I have to admit that it is different with Belane than it was with Benjamin. With Benjamin, he was in a very small care center, where all of the children got adopted. He was one of the children that had waited the longest to be matched with a family (and yet it was still under a year). When we were sending off his package and the photo album of his new family, we were SO EXCITED!! He had waited so long, and seen so many other children get their photo albums and seen so many other children come and go…we were so glad it was finally his turn.
With Belane, it is different. Of course we are excited she knows about us. She deserves a family and it feels so good that she is no longer an orphan. The thought of her walking around in her new t-shirt, looking at our faces and decorating her friends with the stickers we sent her bring tears to me eyes. And yet…
And yet there is this pang of guilt. The guilt comes from the knowledge of all those other little kids at AHOPE looking at Belane in her new t-shirt…all of those other little kids watching the nannies oohing and aahing over the photos of her new family…all of those other little kids…
I have seen these kids smile on the "waiting children" videos...smiling at a camera, knowing the people taking the video will use it to try and find them a family. I have felt these kids pull on my shirt, hang on my arm...anything for a moment of attention.
They are little kids have been waiting a lot longer than a few months for a family, and they are little kids that in all reality, may never see the day that they get a shiny photo album of a family coming to get them…promising to love them forever.
Because they are HIV positive, most of them will wait. And wait. And wait. Many are already past the age of baby and toddler, which makes them harder to place anyway. Many are boys, which also makes them harder to place. All of them have HIV.
There are a handful of children currently being adopted from AHOPE, and yet they are still a definite minority among their peers.

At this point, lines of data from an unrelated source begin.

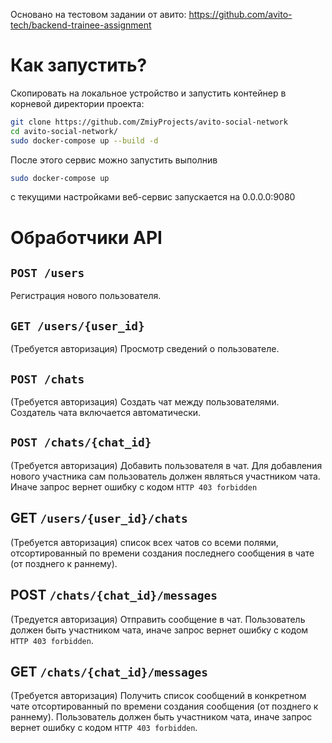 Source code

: Основано на тестовом задании от авито: https://github.com/avito-tech/backend-trainee-assignment

# Как запустить?

Скопировать на локальное устройство и запустить контейнер в корневой директории проекта:

```sh
git clone https://github.com/ZmiyProjects/avito-social-network
cd avito-social-network/
sudo docker-compose up --build -d
```

После этого сервис можно запyстить выполнив
```sh
sudo docker-compose up
```

с текущими настройками веб-сервис запускается на 0.0.0.0:9080

# Обработчики API

## `POST /users`
Регистрация нового пользователя.

## `GET /users/{user_id}`
(Требуется авторизация)
Просмотр сведений о пользователе. 

## `POST /chats`
(Требуется авторизация)
Создать чат между пользователями. Создатель чата включается автоматически.

## `POST /chats/{chat_id}`
(Требуется авторизация)
Добавить пользователя в чат. Для добавления нового участника сам пользователь должен являться участником чата. Иначе запрос вернет ошибку с кодом `HTTP 403 forbidden`

## GET `/users/{user_id}/chats`
(Требуется авторизация)
cписок всех чатов со всеми полями, отсортированный по времени создания последнего сообщения в чате (от позднего к раннему).

## POST `/chats/{chat_id}/messages`
(Тредуется авторизация)
Отправить сообщение в чат. Пользователь должен быть участником чата, иначе запрос вернет ошибку с кодом `HTTP 403 forbidden`.

## GET `/chats/{chat_id}/messages`
(Требуется авторизация)
Получить список сообщений в конкретном чате отсортированный по времени создания сообщения (от позднего к раннему).
Пользователь должен быть участником чата, иначе запрос вернет ошибку с кодом `HTTP 403 forbidden`.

I know if we visited Benjamin’s orphanage today, that none of the faces would be familiar…all of the children he lived with have come to their new families in America and have been replaced by new children, who will soon be replaced by more, in a continuing cycle. But I know when we travel back to AHOPE, all of the same faces will be there, with the exception of one or two who have been adopted, and a handful of new faces that funding has created room for.
My heart breaks for all of those children we will leave behind. I pray every night that more families will open their hearts to these children, and spread the word that
HIV+ children can be adopted, and that their future is bright.
I know that we can’t “save them all”, and in fact I truly believe for the first time that we have “found” all of our children. And yet a little piece of my heart will always belong to all of those children who aren’t mine…to all of those children who wait to be loved.